● **Work task**:
Retype, word for word, every line from the one holding "<td>取消开启dnssec</td>" through the one holding "<td>添加域名别名</td>" in the entries below, both included, and only those lines.
(Beginning of Provided records)
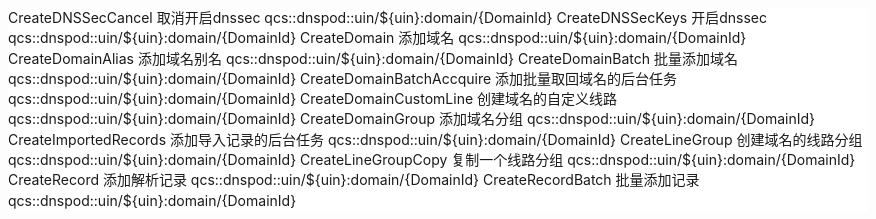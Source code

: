   <tr>
    <td>CreateDNSSecCancel</td>
    <td>取消开启dnssec</td>
    <td>qcs::dnspod::uin/${uin}:domain/{DomainId}</td>
  </tr>
  <tr>
    <td>CreateDNSSecKeys</td>
    <td>开启dnssec</td>
    <td>qcs::dnspod::uin/${uin}:domain/{DomainId}</td>
  </tr>
  <tr>
    <td>CreateDomain</td>
    <td>添加域名</td>
    <td>qcs::dnspod::uin/${uin}:domain/{DomainId}</td>
  </tr>
  <tr>
    <td>CreateDomainAlias</td>
    <td>添加域名别名</td>
    <td>qcs::dnspod::uin/${uin}:domain/{DomainId}</td>
  </tr>
  <tr>
    <td>CreateDomainBatch</td>
    <td>批量添加域名</td>
    <td>qcs::dnspod::uin/${uin}:domain/{DomainId}</td>
  </tr>
  <tr>
    <td>CreateDomainBatchAccquire</td>
    <td>添加批量取回域名的后台任务</td>
    <td>qcs::dnspod::uin/${uin}:domain/{DomainId}</td>
  </tr>
  <tr>
    <td>CreateDomainCustomLine</td>
    <td>创建域名的自定义线路</td>
    <td>qcs::dnspod::uin/${uin}:domain/{DomainId}</td>
  </tr>
  <tr>
    <td>CreateDomainGroup</td>
    <td>添加域名分组</td>
    <td>qcs::dnspod::uin/${uin}:domain/{DomainId}</td>
  </tr>
  <tr>
    <td>CreateImportedRecords</td>
    <td>添加导入记录的后台任务</td>
    <td>qcs::dnspod::uin/${uin}:domain/{DomainId}</td>
  </tr>
  <tr>
    <td>CreateLineGroup</td>
    <td>创建域名的线路分组</td>
    <td>qcs::dnspod::uin/${uin}:domain/{DomainId}</td>
  </tr>
  <tr>
    <td>CreateLineGroupCopy</td>
    <td>复制一个线路分组</td>
    <td>qcs::dnspod::uin/${uin}:domain/{DomainId}</td>
  </tr>
  <tr>
    <td>CreateRecord</td>
    <td>添加解析记录</td>
    <td>qcs::dnspod::uin/${uin}:domain/{DomainId}</td>
  </tr>
  <tr>
    <td>CreateRecordBatch</td>
    <td>批量添加记录</td>
    <td>qcs::dnspod::uin/${uin}:domain/{DomainId}</td>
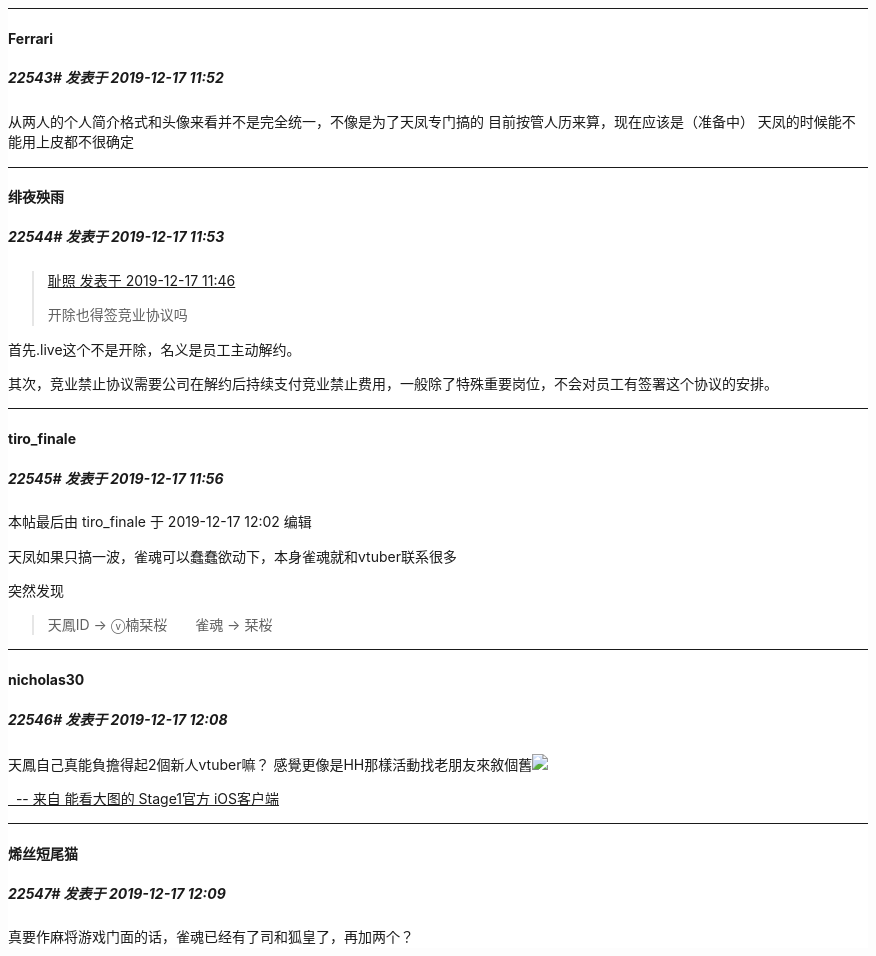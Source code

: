 *****

####  Ferrari  
##### 22543#       发表于 2019-12-17 11:52


从两人的个人简介格式和头像来看并不是完全统一，不像是为了天凤专门搞的
目前按管人历来算，现在应该是（准备中）
天凤的时候能不能用上皮都不很确定


*****

####  绯夜殃雨  
##### 22544#       发表于 2019-12-17 11:53


<blockquote><a href="httphttps://bbs.saraba1st.com/2b/forum.php?mod=redirect&amp;goto=findpost&amp;pid=45890176&amp;ptid=1857164" target="_blank">耻照 发表于 2019-12-17 11:46</a>

开除也得签竞业协议吗</blockquote>
首先.live这个不是开除，名义是员工主动解约。

其次，竞业禁止协议需要公司在解约后持续支付竞业禁止费用，一般除了特殊重要岗位，不会对员工有签署这个协议的安排。


*****

####  tiro_finale  
##### 22545#       发表于 2019-12-17 11:56


 本帖最后由 tiro_finale 于 2019-12-17 12:02 编辑 

天凤如果只搞一波，雀魂可以蠢蠢欲动下，本身雀魂就和vtuber联系很多

突然发现 <blockquote>天鳳ID → ⓥ楠栞桜　　雀魂 → 栞桜</blockquote>


*****

####  nicholas30  
##### 22546#       发表于 2019-12-17 12:08


天鳳自己真能負擔得起2個新人vtuber嘛？
感覺更像是HH那樣活動找老朋友來敘個舊<img src="https://static.saraba1st.com/image/smiley/face2017/033.png" referrerpolicy="no-referrer">

[  -- 来自 能看大图的 Stage1官方 iOS客户端](https://itunes.apple.com/fi/app/saraba1st/id1221237470?mt=8)


*****

####  烯丝短尾猫  
##### 22547#       发表于 2019-12-17 12:09


真要作麻将游戏门面的话，雀魂已经有了司和狐皇了，再加两个？
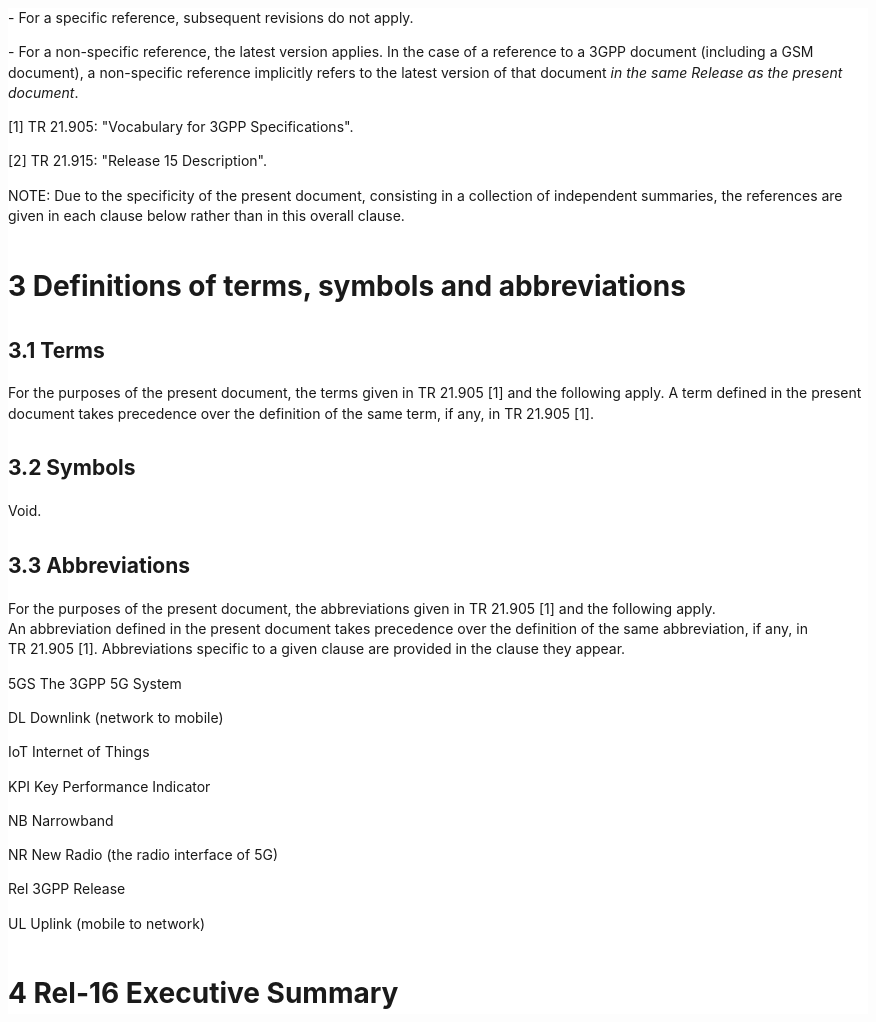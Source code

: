 \- For a specific reference, subsequent revisions do not apply.

\- For a non-specific reference, the latest version applies. In the case
of a reference to a 3GPP document (including a GSM document), a
non-specific reference implicitly refers to the latest version of that
document *in the same Release as the present document*.

\[1\] TR 21.905: \"Vocabulary for 3GPP Specifications\".

\[2\] TR 21.915: \"Release 15 Description\".

NOTE: Due to the specificity of the present document, consisting in a
collection of independent summaries, the references are given in each
clause below rather than in this overall clause.

3 Definitions of terms, symbols and abbreviations
=================================================

3.1 Terms
---------

For the purposes of the present document, the terms given in
TR 21.905 \[1\] and the following apply. A term defined in the present
document takes precedence over the definition of the same term, if any,
in TR 21.905 \[1\].

3.2 Symbols
-----------

Void.

3.3 Abbreviations
-----------------

For the purposes of the present document, the abbreviations given in
TR 21.905 \[1\] and the following apply.\
An abbreviation defined in the present document takes precedence over
the definition of the same abbreviation, if any, in TR 21.905 \[1\].
Abbreviations specific to a given clause are provided in the clause they
appear.

5GS The 3GPP 5G System

DL Downlink (network to mobile)

IoT Internet of Things

KPI Key Performance Indicator

NB Narrowband

NR New Radio (the radio interface of 5G)

Rel 3GPP Release

UL Uplink (mobile to network)

4 Rel-16 Executive Summary
==========================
(End of Provided records)
● **Exercise output**:
    <td>取消开启dnssec</td>
    <td>qcs::dnspod::uin/${uin}:domain/{DomainId}</td>
  </tr>
  <tr>
    <td>CreateDNSSecKeys</td>
    <td>开启dnssec</td>
    <td>qcs::dnspod::uin/${uin}:domain/{DomainId}</td>
  </tr>
  <tr>
    <td>CreateDomain</td>
    <td>添加域名</td>
    <td>qcs::dnspod::uin/${uin}:domain/{DomainId}</td>
  </tr>
  <tr>
    <td>CreateDomainAlias</td>
    <td>添加域名别名</td>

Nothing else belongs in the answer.